How does cubital tunnel syndrome develop?
The ulnar nerve is one of the arm’s three main nerves. It begins in the neck, and runs down the arm and through the groove on the inner side of the elbow, making it part of the area known as the ‘funny bone’.
As the ulnar nerve lives close to the skin, it has little protective padding, especially at the elbow. So when the ulnar nerve is placed under pressure, it can easily become irritated or even damaged.
There are a number of occurrences that can cause cubital tunnel syndrome to develop. These include:
- Bending your elbow for long periods of time, such as while sleeping.
- A direct blow to the inside of the elbow (hitting your ‘funny bone’).
- Leaning on your elbow for long periods of time, especially on a hard surface.
- Intense physical activity that involves repeated twisting and stretching of the ulnar nerve.
Less commonly, the ulnar nerve can snap back and forth over a bony bump when the elbow moves.
People who have had prior elbow injuries (including dislocation), bone spurs, arthritis, or issues with their elbow joint are at a higher risk of developing cubital tunnel syndrome.
Additionally, those who are required to perform prolonged repetitive activities that require the elbow to be bent or flexed (such as for sport or work), are also more at risk of cubital tunnel syndrome occurring.
What are the symptoms of cubital tunnel syndrome?

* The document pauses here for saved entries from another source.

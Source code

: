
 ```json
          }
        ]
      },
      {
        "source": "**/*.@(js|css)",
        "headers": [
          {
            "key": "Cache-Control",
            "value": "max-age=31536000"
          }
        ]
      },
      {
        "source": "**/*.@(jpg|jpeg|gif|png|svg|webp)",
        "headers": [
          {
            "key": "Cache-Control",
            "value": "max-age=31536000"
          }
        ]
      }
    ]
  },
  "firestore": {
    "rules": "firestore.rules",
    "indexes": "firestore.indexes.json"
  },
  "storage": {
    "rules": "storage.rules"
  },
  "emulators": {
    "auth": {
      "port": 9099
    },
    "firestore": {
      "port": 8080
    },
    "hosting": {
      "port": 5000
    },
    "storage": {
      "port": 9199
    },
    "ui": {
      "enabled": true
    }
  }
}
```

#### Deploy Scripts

Depending on its severity, cubital tunnel syndrome can cause symptoms ranging from mild to debilitating. The most common symptoms occur when the nerve has been mildly irritated, and include:
More severe symptoms can include:
- Weakness affecting the hand, particularly the two outermost fingers
- Decreased ability to grip using the hand
- Muscle wasting and claw-like deformity in the hand
How is cubital tunnel syndrome diagnosed?
Dr James McLean is an Adelaide orthopaedic surgeon who specialises in upper limb orthopaedics. During your consultation, Dr McLean will first learn what he can about your symptoms and medical history before performing a physical examination.
A nerve conduction test may then be performed to determine how well the nerve is working, and identify exactly where the ulnar nerve is compressed. The test does this by measuring the signals that travel in the nerves of your arm and hand. During the test, several places along the ulnar nerve are stimulated, and the time it takes to respond indicates areas where compression may be occurring.
If Dr McLean suspects that bone spurs or arthritis may be compressing the nerve, X-rays may also be required to assess the area.
Treatment options for cubital tunnel syndrome
Wherever possible, conservative methods are applied to manage the condition. These include bracing, wearing a splint, and avoiding activities that put undue pressure on the elbow. Additionally, non-steroidal anti-inflammatory medicines may be prescribed to help reduce swelling around the nerve.
If conservative methods don’t relieve symptoms, or if ulnar nerve compression is severe, surgery may be required to relieve pressure. Dr McLean uses minimally invasive techniques wherever possible to reduce pain and risk of infection, and to promote faster recovery times. The procedure is performed as day surgery, with patients returning home the same day. Most patients recover from the procedure in approximately a week, and are back to normal activities within 2 weeks.